Les jihadistes, c’est un autre problème. Les jeunes qui sont au début du processus de radicalisation ou qui n’ont pas franchi le stade de la violence, peuvent se ressaisir. Mais il faut rester modeste, on ne pourra pas sortir tout le monde de cette voie. Le modèle de l’aide que l’on peut apporter n’est pas stabilisé. Il va se construire avec l’expérience. Quoi qu’il en soit, il faut considérer ces jeunes comme responsables et capables d’intelligence et non pas comme des "gogos" pour reprendre le terme de Boris Cyrulnik [psychiatre français, auteur de "Ivres paradis, bonheurs héroïques”, NDLR]. Il faut respecter l’homme qui s’est fourvoyé et l’ennemi, ne pas les considérer comme des naïfs ou des imbéciles. Même si nous condamnons cet engagement, il ne faut pas réduire les radicalisés à des fous. Si on traite les gens comme des fous, ils le deviennent encore plus. Il faudra aussi une réflexion juridique sur le statut de cette aide.
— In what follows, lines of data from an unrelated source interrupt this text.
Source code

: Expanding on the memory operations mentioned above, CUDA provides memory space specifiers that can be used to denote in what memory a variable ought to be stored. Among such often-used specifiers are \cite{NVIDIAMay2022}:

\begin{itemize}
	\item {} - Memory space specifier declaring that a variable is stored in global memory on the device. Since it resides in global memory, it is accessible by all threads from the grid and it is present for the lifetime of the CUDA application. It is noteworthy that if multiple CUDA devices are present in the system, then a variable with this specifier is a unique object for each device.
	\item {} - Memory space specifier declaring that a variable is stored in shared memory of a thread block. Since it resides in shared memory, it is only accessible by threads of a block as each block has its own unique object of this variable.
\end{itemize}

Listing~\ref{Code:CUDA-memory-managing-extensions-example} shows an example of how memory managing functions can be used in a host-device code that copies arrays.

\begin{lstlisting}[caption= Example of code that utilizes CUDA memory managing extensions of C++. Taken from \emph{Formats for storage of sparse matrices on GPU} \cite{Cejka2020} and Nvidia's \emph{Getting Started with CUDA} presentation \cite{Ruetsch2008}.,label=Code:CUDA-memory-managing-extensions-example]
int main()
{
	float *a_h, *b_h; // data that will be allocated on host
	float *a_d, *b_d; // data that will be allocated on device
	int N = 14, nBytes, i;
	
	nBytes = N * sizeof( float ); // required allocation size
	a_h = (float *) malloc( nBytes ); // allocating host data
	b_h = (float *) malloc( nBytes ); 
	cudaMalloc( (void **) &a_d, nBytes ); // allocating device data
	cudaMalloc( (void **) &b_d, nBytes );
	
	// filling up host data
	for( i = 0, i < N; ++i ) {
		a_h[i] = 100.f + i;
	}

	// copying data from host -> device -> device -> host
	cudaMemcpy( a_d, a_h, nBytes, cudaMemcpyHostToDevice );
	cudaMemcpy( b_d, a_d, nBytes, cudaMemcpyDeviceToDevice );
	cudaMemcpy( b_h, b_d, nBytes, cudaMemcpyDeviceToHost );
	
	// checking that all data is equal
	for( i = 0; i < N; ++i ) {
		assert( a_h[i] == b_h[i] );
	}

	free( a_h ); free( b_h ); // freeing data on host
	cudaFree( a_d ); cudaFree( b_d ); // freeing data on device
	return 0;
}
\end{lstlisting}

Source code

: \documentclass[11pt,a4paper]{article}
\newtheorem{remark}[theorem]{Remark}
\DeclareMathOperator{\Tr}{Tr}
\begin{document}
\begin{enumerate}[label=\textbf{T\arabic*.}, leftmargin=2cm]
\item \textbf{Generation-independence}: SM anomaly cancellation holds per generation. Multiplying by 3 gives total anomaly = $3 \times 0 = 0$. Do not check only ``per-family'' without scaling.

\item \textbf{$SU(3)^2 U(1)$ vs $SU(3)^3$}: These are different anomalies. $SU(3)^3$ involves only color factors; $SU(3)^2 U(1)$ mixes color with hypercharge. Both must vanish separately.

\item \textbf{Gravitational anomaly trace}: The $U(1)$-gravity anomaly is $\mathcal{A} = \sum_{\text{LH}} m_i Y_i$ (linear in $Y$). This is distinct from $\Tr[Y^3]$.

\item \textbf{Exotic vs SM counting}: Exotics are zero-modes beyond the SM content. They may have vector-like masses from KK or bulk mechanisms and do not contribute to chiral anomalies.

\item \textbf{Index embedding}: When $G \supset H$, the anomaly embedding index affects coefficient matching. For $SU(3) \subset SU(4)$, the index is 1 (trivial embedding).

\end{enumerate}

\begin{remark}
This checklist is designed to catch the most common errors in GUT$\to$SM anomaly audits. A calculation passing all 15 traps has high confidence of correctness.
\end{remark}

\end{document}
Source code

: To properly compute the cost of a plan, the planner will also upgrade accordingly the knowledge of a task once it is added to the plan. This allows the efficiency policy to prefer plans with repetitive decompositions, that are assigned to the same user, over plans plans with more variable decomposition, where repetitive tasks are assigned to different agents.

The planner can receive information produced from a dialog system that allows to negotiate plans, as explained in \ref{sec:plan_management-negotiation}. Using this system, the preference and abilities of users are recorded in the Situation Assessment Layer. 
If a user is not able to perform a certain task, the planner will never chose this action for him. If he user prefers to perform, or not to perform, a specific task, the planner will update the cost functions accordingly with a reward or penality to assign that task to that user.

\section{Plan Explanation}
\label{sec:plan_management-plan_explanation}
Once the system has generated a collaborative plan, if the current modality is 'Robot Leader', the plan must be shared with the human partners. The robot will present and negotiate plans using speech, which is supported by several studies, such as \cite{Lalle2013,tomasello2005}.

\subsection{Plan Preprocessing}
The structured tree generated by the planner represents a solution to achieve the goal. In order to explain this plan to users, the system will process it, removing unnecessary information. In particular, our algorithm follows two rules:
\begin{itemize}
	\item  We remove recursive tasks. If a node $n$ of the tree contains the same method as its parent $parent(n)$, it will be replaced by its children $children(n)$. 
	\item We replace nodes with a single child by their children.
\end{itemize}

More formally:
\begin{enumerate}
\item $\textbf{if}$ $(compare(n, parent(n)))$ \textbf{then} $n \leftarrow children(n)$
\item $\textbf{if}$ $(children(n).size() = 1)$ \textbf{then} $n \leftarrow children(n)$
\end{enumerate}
Sur quelle base va-t-on admettre les gens dans ces centres ? Pour le premier centre, il s’agira de volontaires. Mais après ?
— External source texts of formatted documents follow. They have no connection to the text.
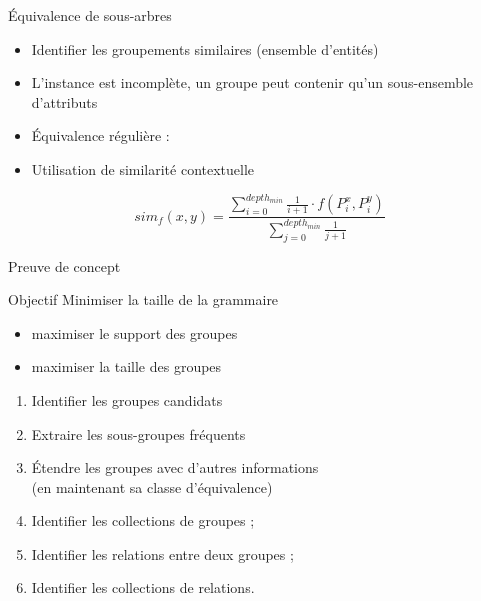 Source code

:\begin{frame}{Équivalence de sous-arbres}
    \begin{itemize}
        \item Identifier les groupements similaires (ensemble d'entités)
        \item L'instance est incomplète, un groupe peut contenir qu'un sous-ensemble d'attributs
              \pause
        \item Équivalence régulière : 
              \pause
        \item Utilisation de similarité contextuelle
    \end{itemize}

    \vfill

    \begin{equation*}
        sim_f(x, y) = \frac{\sum_{i=0}^{depth_{min}} \frac{1}{i + 1} \cdot f(P^x_i, P^y_i)}{\sum_{j=0}^{depth_{min}} \frac{1}{j + 1}} \label{eq:struct:sim}
    \end{equation*}
\end{frame}

\begin{frame}{Preuve de concept}
    \begin{block}{Objectif}
        Minimiser la taille de la grammaire
        \pause
        \begin{itemize}
            \item maximiser le support des groupes
            \item maximiser la taille des groupes
        \end{itemize}
    \end{block}

    \vfill
    \pause

    \begin{enumerate}
        \item Identifier les groupes candidats
        \item Extraire les sous-groupes fréquents
        \item Étendre les groupes avec d'autres informations\\(en maintenant sa classe d'équivalence)
        \item Identifier les collections de groupes ;
        \item Identifier les relations entre deux groupes ;
        \item Identifier les collections de relations.
    \end{enumerate}
\end{frame}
Vous affirmez que le monde musulman ne sera pas religieux à la fin du XXIe siècle. Or, la tendance est plutôt inverse actuellement...
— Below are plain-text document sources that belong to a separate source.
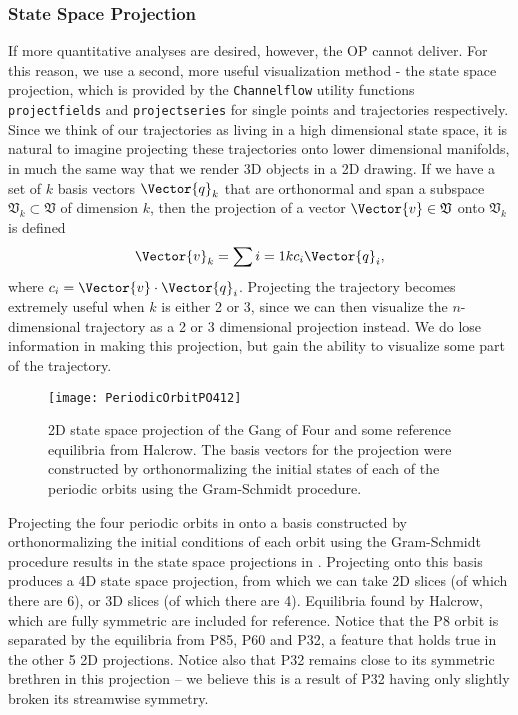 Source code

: \subsubsection{State Space Projection}
If more quantitative analyses are desired, however, the OP cannot deliver. For this reason, we use a second, more useful visualization method - the state space projection, which is provided by the {\tt Channelflow} utility functions {\tt projectfields} and {\tt projectseries} for single points and trajectories respectively. Since we think of our trajectories as living in a high dimensional state space, it is natural to imagine projecting these trajectories onto lower dimensional manifolds, in much the same way that we render 3D objects in a 2D drawing. If we have a set of $k$ basis vectors $\Vector{q}_k$ that are orthonormal and span a subspace $\mathfrak{V}_k \subset \mathfrak{V}$ of dimension $k$, then the projection of a vector $\Vector{v} \in \mathfrak{V}$ onto $\mathfrak{V}_k$ is defined 
\begin{equation}
\Vector{v}_k = \sum{i = 1}{k}{c_i \Vector{q}_i},
\end{equation}
where $c_i = \Vector{v} \cdot \Vector{q}_i$. Projecting the trajectory becomes extremely useful when $k$ is either 2 or 3, since we can then visualize the $n$-dimensional trajectory as a 2 or 3 dimensional projection instead. We do lose information in making this projection, but gain the ability to visualize some part of the trajectory. \\
\begin{figure}[h]
\texttt{[image: PeriodicOrbitPO412]}
\caption{2D state space projection of the Gang of Four and some reference equilibria from Halcrow. The basis vectors for the projection were constructed by orthonormalizing the initial states of each of the periodic orbits using the Gram-Schmidt procedure.}\label{fig:POStateSpace}
\end{figure}
\clearpage Projecting the four periodic orbits in  onto a basis constructed by orthonormalizing the initial conditions of each orbit using the Gram-Schmidt procedure results in the state space projections in . Projecting onto this basis produces a 4D state space projection, from which we can take 2D slices (of which there are 6), or 3D slices (of which there are 4). Equilibria found by Halcrow, which are fully symmetric are included for reference.  Notice that the P8 orbit is separated by the equilibria from P85, P60 and P32, a feature that holds true in the other 5 2D projections. Notice also that P32 remains close to its symmetric brethren in this projection -- we believe this is a result of P32 having only slightly broken its streamwise symmetry. \\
Parmi les raisons qui ont donné à la religion cette place dans le monde musulman, il y a d’abord une crise majeure dans la civilisation, consécutive à l’entrée dans la modernité à une vitesse étourdissante. L’autre cause concomitante est la défaillance des régimes politiques qui n’ont pas su prendre soin des populations, abandonnées à la crainte et au désespoir. C’est ce qui a fait de la religion un recours. Mais beaucoup de musulmans ont compris que la religion ne pouvait pas répondre à leurs aspirations d’une vie meilleure. Les populations qui ont participé à ce qu’on appelle "le printemps arabe" n’ont scandé aucun slogan religieux. Elles ont réclamé des droits sociaux et politiques, elles voulaient du travail et de la liberté. De bout en bout du monde arabe, les individus ont crié et chanté le vers d’un poète tunisien des années 1930 qui dit : "Quand le peuple veut, le destin doit répondre (ou plier)". Pour les religieux, ce vers est blasphématoire car le destin est entre les mains de Dieu. Ainsi, les manifestants ont-ils proclamé la supériorité de la volonté humaine sur celle d’un Dieu qui fixe le destin de ses créatures. C’est cela le désir de sortir d’une religiosité accablante. Ce désir s’est fait entendre, il a été étouffé, il reviendra. D’autre part, quand on parle aujourd’hui avec les gens dans le monde musulman, il y a un sentiment de dégoût par rapport à l’utilisation par l’islamisme extrémiste de la religion. Certains sortent même de l’islam. Ils sont horrifiés car chaque jour amène son lot d’humains déchiquetés, parce qu’on a décidé qu’ils devaient mourir au nom de Dieu. La majorité des musulmans ont peur pour leurs enfants, pour l’avenir de leurs sociétés. Il y a un rejet profond de la violence au nom de l’islam, qui a commencé à se manifester, mais je crois qu’on entend davantage le fracas des violents. Les musulmans sont en train de comprendre qu’ils n’ont pas besoin d’être surmusulmans mais juste musulmans. Ils ont bien constaté que lorsque les islamistes sont arrivés au pouvoir, ils n’ont rien proposé d’autre que le moralisme et la répression des mœurs. La fin de l’islamisme est à portée de ce siècle.